10. Culinary ambassadors

Food vendors are arguably as important as the music artists themselves. At an all-day festival, the options better be delicious, and for many, local. Dentler insists you won’t find regular festival fare at Lollapalooza. Instead, they work with local Chicago chefs who help curate vendors with unique items — a lobster corn dog, for example.

11. Food vendors

Food Vendors

IMAGE: FLICKR, EDWARD STOJAKOVIC

Then, there’s the vendors themselves. If you want to sell food or drinks at Coachella, you’ll need to work from 11 a.m. to 11 p.m., according to its online application, and pay a few fees. Best Beverage Catering, which helps cater Coachella, states on its website, “We create Restaurant Rows featuring local establishments vending their hometown classics at public events.”

According to Inc., some vendors stay in RVs for the whole weekend, rotating in shifts, and it definitely helps with the resume.

“We got up at 7 a.m. to load everything up, and on Friday we closed at 11 p.m., then cleaned up until 12:30. I went to sleep at 3 a.m., then repeated the same thing for two days in a row,” one vendor with Mexicali Taco & Co. told Inc.. “It’s a big grind.”

12. The marketing team

Dentler and his team of about nine people “do everything from traditional marketing in PR to digital marketing mobile apps,” he says. Their goal is to sell tickets and drive awareness through contests, giveaways, and just working with bands and brands.

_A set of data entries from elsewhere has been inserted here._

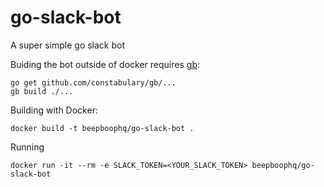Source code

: # go-slack-bot
A super simple go slack bot

Buiding the bot outside of docker requires [gb](https://getgb.io):

    go get github.com/constabulary/gb/...
    gb build ./...

Building with Docker:

    docker build -t beepboophq/go-slack-bot .

Running

    docker run -it --rm -e SLACK_TOKEN=<YOUR_SLACK_TOKEN> beepboophq/go-slack-bot

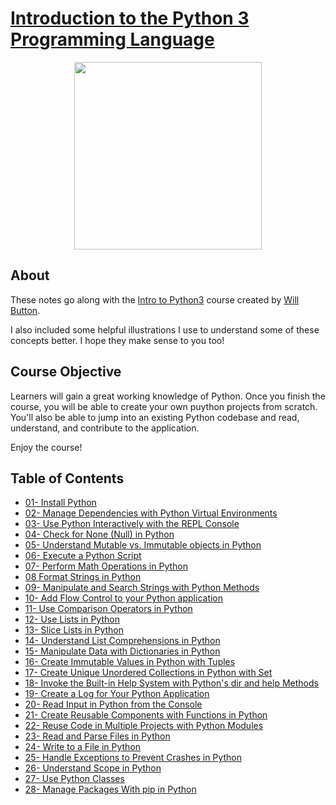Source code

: # [Introduction to the Python 3 Programming Language](https://egghead.io/courses/introduction-to-the-python-3-programming-language)

<p align="center"><img src="https://d2eip9sf3oo6c2.cloudfront.net/series/square_covers/000/000/129/full/EGH_IntroPython.png" width="300"/></p>

## About

These notes go along with the [Intro to Python3](https://egghead.io/courses/introduction-to-the-python-3-programming-language) course created by [Will Button](https://willbutton.co/).

I also included some helpful illustrations I use to understand some of these concepts better. I hope they make sense to you too!

## Course Objective

Learners will gain a great working knowledge of Python. Once you finish the course, you will be able to create your own puython projects from scratch.
You'll also be able to jump into an existing Python codebase and read, understand, and contribute to the application.

Enjoy the course!

## Table of Contents

- [01- Install Python](01-Install-Python.md)
- [02- Manage Dependencies with Python Virtual Environments](02-Manage-Dependencies-with-Python-Virtual-Environments.md)
- [03- Use Python Interactively with the REPL Console](03-Use-Python-Interactively-with-the-REPL-Console.md)
- [04- Check for None (Null) in Python](04-Check-for-None-in-Python.md)
- [05- Understand Mutable vs. Immutable objects in Python](05-Understand-Mutable-Immutable-objects-in-Python.md)
- [06- Execute a Python Script](06-Execute-a-Python-Script.md)
- [07- Perform Math Operations in Python](07-Perform-Math-Operations-in-Python.md)
- [08 Format Strings in Python](08-Format-Strings-in-Python.md)
- [09- Manipulate and Search Strings with Python Methods](09-Manipulate-and-Search-Strings-with-Python-Methods.md)
- [10- Add Flow Control to your Python application](10-Add-Flow-Control-to-your-Python-application.md)
- [11- Use Comparison Operators in Python](11-Use-Comparison-Operators-in-Python.md)
- [12- Use Lists in Python](12-Use-Lists-in-Python.md)
- [13- Slice Lists in Python](13-Slice-Lists-in-Python.md)
- [14- Understand List Comprehensions in Python](14-Understand-List-Comprehensions-in-Python.md)
- [15- Manipulate Data with Dictionaries in Python](15-Manipulate-Data-with-Dictionaries-in-Python.md)
- [16- Create Immutable Values in Python with Tuples](16-Create-Immutable-Values-in-Python-with-Tuples.md)
- [17- Create Unique Unordered Collections in Python with Set](17-Create-Unique-Unordered-Collections-in-Python-with-Set.md)
- [18- Invoke the Built-in Help System with  Python's dir and help Methods](18-Invoke-the-Built-in-Help-System-with-Python-dir-and-help-Methods.md)
- [19- Create a Log for Your Python Application](19-Create-a-Log-for-your-Python-application.md)
- [20- Read Input in Python from the Console](20-Read-Input-in-Python-from-the-Console.md)
- [21- Create Reusable Components with Functions in Python](21-Create-Reusable-Components-with-Functions-in-Python.md)
- [22- Reuse Code in Multiple Projects with Python Modules](22-Reuse-Code-in-Multiple-Projects-with-Python-Modules.md)
- [23- Read and Parse Files in Python](23-Read-and-Parse-Files-in-Python.md)
- [24- Write to a File in Python](24-Write-to-a-File-in-Python.md)
- [25- Handle Exceptions to Prevent Crashes in Python](25-Handle-Exceptions-to-prevent-crashes-in-Python.md)
- [26- Understand Scope in Python](26-Understand-Scope-in-Python.md)
- [27- Use Python Classes](27-Use-Python-Classes.md)
- [28- Manage Packages With pip in Python](28-Manage-packages-with-pip-in-Python.md)
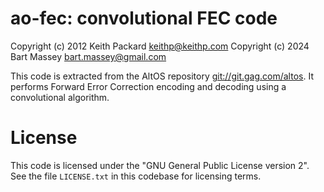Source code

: # ao-fec: convolutional FEC code
Copyright (c) 2012 Keith Packard <keithp@keithp.com>
Copyright (c) 2024 Bart Massey <bart.massey@gmail.com>

This code is extracted from the AltOS repository
<git://git.gag.com/altos>. It performs Forward Error
Correction encoding and decoding using a convolutional
algorithm.

# License

This code is licensed under the "GNU General Public License
version 2". See the file `LICENSE.txt` in this codebase for
licensing terms.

Once a festival ends, Dentler and his crew starts planning out the next one. They use the fall and winter to start scheduling things, but once spring comes, things “really kick off.”

13. Volunteers

Coachella1

IMAGE: FLICKR, ARTEM POPOV

Last but definitely not least are the volunteers, who work the festival and in turn attend for free — meal tokens and free showers included. Bonnaroo calls them the “C’roo“.

“They work all over the festival on various smaller C’roos to support the festival staff,” the website says. Jobs range from clean-up to check-in at gates and toll booths, and they help set-up tents and decor.

At Lollapalooza, volunteers work the front gates and help with crowd flow at the front entrances, as well as assistance with handicap accessibility.